The Mathematics of Magic: the greatest discovery of the ages ... at least, that's what Professor Harold Shea thought. With the proper equations he could instantly transport himself and his friend Reed Chalmers to other times, to visit the wondrous lands of ancient legend.
But Shea's magic did not always work - at least, not quite as he expected. A dragon spell might result in a hundred dragons or, even worse, one tenth of a dragon. And the imaginary lands to which he travelled, from the Castle of Otranto to the Norseland of Odin and Thor, held countless dangers that not even Professor Shea could predict.

'Whimsy and fantasy mingled with genius. Lighthearted tales that stand the test of time and rank among the best ever told.' Raymond E. Feist
'The book that introduced me to fantasy and the marvellous concept of scientifically rigorous magic - and a delightful romp with two of fantasy's finest characters, Harold Shea and Doc Chalmers. Worth falling in love with all over again’ Holly Lisle

About The Author
L. Sprague de Camp was born in 1907. He studied aeronautical engineering at the California Institute of Technology, graduating with a Masters Degree In 1933. His first story, 'The Isolinguals', was published in Astounding Science Fiction in 1937. He struck up a highly productive friendship with John W Campbell Jr. when the latter became editor of the magazine, and de Camp soon became a central figure of the 'Golden Age of SF' during the '40s and '50s. He also published extensively in the magazine's fantasy counterpart Unknown. During the war he worked with Robert Heinlein and Isaac Asimov as a Naval Reservist in the Philadelphia Naval Yard. From the 1950s he increasingly focused on fantasy, editing and adding to Robert E. Howard's Conan series as well as writing his own novels. As well as writing non?fiction on the sword and sorcery genre, he published biographies of H.P. Lovecraft (Lovecraft: A Biography (1975)) and Robert E. Howard (Dark Valley Destiny: The Life of Robert E. Howard (1983)). De Camp has always acknowledged that much of his work has been written in collaboration with his own wife, Catherine Adelaide Crook de Camp, whom he married in 1939, and who died in April 2000.

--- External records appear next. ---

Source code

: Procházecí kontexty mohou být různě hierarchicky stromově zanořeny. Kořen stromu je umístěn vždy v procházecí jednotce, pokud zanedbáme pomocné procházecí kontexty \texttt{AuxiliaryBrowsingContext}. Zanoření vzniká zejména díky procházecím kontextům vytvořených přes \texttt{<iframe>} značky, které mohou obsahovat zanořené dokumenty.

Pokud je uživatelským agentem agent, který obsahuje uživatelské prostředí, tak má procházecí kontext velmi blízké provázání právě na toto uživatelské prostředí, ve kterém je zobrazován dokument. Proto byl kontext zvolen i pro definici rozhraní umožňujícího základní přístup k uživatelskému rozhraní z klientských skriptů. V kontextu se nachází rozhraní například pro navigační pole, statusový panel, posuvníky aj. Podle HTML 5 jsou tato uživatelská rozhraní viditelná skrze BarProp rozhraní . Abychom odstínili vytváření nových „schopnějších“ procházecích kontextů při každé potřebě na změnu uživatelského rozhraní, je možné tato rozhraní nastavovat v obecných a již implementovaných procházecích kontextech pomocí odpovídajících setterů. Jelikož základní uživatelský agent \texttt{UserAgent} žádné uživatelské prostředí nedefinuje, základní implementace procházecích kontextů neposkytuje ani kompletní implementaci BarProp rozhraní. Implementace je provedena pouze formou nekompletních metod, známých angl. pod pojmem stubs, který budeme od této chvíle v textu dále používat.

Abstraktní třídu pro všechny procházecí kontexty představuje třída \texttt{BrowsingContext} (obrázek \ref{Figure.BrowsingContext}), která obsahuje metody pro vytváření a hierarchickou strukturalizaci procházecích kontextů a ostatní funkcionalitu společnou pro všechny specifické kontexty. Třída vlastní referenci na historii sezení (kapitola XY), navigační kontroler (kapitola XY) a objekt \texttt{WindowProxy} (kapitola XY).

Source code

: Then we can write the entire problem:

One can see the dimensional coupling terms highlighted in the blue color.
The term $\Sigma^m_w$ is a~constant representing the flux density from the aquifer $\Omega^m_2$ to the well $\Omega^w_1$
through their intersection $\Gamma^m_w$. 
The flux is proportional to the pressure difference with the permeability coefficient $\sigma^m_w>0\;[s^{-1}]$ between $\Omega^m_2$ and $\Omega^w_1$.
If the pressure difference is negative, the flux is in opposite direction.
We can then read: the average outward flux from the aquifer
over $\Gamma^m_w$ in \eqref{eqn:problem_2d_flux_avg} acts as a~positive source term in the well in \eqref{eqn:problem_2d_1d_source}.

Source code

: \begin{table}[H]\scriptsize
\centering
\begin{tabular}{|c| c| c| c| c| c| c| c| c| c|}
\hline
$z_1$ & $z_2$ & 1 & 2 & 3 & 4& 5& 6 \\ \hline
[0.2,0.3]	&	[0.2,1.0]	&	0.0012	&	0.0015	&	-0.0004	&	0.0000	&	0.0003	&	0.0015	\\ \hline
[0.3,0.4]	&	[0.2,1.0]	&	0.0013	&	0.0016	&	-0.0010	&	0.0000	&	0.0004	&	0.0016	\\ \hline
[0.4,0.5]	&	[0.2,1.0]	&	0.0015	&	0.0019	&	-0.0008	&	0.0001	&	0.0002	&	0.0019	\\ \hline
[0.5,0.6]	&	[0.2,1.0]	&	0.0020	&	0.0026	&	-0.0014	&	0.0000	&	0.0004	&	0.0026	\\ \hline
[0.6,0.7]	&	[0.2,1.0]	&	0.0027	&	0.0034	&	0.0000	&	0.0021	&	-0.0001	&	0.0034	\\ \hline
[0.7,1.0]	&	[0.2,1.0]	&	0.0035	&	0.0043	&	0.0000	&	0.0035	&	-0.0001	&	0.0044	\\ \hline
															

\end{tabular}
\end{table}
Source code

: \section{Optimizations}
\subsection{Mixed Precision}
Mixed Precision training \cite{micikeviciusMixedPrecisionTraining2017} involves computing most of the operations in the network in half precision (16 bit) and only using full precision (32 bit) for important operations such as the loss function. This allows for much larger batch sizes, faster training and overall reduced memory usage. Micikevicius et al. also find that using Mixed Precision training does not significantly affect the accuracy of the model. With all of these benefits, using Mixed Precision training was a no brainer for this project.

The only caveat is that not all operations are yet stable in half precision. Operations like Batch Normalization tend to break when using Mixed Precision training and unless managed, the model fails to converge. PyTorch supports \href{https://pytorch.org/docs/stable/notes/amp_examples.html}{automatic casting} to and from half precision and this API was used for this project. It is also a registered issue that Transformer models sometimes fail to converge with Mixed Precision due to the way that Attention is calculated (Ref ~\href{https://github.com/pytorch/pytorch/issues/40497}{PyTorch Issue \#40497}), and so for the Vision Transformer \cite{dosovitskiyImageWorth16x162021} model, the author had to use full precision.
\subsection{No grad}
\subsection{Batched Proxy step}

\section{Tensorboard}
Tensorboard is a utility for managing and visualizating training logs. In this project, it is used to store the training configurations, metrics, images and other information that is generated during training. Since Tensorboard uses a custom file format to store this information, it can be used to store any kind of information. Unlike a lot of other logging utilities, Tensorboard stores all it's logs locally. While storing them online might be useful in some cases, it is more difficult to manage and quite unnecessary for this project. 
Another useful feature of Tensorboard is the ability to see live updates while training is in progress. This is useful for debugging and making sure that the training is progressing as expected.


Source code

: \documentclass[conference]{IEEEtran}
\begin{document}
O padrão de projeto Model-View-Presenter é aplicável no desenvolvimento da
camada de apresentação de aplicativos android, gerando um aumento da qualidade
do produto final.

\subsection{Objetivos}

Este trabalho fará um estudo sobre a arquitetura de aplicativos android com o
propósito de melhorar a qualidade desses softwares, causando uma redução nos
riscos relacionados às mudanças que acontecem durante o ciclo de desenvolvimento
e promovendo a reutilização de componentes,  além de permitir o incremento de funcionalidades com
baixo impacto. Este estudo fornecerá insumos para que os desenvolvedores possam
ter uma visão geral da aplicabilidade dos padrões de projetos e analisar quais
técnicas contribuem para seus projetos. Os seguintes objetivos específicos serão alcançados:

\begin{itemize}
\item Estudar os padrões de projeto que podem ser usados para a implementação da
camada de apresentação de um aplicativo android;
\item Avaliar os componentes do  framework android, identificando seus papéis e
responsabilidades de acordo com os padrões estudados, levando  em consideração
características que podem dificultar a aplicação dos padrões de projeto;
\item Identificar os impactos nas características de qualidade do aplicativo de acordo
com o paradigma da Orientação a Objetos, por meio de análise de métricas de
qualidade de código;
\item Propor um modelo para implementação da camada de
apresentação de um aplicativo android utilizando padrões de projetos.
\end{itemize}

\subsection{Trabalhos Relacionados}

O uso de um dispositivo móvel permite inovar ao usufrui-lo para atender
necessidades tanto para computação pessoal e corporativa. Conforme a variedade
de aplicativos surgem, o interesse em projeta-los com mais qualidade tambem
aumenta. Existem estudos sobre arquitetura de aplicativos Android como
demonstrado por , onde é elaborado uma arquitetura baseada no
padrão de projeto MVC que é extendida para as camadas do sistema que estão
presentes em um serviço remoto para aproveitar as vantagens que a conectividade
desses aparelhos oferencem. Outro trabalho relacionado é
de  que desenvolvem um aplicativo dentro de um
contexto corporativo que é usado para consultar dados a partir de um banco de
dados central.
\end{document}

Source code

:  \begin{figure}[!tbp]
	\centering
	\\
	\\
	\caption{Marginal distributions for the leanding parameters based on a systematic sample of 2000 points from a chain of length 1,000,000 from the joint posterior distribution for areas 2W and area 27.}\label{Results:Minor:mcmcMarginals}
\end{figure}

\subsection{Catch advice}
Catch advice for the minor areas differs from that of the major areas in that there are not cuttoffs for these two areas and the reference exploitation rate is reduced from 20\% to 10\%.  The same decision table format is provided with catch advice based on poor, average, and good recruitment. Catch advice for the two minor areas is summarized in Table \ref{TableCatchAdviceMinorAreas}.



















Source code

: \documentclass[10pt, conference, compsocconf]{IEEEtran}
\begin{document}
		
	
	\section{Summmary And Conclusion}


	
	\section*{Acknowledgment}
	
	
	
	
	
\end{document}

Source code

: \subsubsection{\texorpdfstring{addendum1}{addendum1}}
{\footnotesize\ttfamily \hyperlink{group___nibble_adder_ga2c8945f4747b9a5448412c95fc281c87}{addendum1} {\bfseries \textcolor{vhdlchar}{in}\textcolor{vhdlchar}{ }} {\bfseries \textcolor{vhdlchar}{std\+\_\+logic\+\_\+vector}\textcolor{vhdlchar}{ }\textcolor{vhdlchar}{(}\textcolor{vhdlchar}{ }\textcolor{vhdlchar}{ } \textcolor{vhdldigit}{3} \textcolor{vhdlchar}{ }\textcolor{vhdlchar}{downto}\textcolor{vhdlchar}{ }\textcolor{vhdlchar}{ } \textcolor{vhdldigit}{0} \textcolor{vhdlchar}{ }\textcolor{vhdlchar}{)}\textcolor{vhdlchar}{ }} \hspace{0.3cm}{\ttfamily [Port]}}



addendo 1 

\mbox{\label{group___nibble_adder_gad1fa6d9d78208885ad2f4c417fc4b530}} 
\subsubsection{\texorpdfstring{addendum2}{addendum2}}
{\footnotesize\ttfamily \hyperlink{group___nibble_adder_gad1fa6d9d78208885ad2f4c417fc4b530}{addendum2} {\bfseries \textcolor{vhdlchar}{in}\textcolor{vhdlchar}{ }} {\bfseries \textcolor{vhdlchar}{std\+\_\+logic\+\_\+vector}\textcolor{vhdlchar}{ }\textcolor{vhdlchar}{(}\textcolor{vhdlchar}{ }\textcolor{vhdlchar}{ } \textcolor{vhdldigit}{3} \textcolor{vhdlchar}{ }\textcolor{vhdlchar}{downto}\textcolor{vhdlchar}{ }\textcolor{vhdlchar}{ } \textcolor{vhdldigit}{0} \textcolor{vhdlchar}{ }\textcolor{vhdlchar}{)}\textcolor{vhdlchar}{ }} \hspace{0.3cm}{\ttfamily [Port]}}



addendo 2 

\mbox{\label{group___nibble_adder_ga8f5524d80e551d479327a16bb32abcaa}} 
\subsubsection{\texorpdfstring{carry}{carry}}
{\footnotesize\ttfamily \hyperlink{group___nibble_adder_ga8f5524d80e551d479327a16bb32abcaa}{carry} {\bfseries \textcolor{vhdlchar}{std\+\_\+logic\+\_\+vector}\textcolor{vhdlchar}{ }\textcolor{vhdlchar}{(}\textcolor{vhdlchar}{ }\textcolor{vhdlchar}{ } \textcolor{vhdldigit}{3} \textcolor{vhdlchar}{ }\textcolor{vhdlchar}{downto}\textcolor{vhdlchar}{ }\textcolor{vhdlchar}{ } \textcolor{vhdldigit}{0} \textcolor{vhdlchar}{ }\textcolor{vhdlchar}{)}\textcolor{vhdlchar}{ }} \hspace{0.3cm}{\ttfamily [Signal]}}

A writer and historian, Fletcher Pratt was born in 1897. He worked as a writer and translator of German SF in the early 1930s as well as writing a steady stream of non?fiction. Pratt's first published story was 'The Octopus Cycle' for Amazing Stories in 1928. He collaborated extensively with L. Sprague de Camp on a variety of fantasy stories for Unknown in the late '30s and early '40s, most famously the Harold Shea sequence. Following World War II, the two worked together briefly on some further sequels to The Incomplete Enchanter, as well as a series of tall tales collected as Tales from Gavagan's Bar (1953). Pratt also wrote two solo fantasy novels, The Well of the Unicorn (1948) and The Blue Star (1969). He wrote extensively about the US Civil War, and the Fletcher Pratt Award, for the best book on the Civil War, commemorates him. He died in 1956.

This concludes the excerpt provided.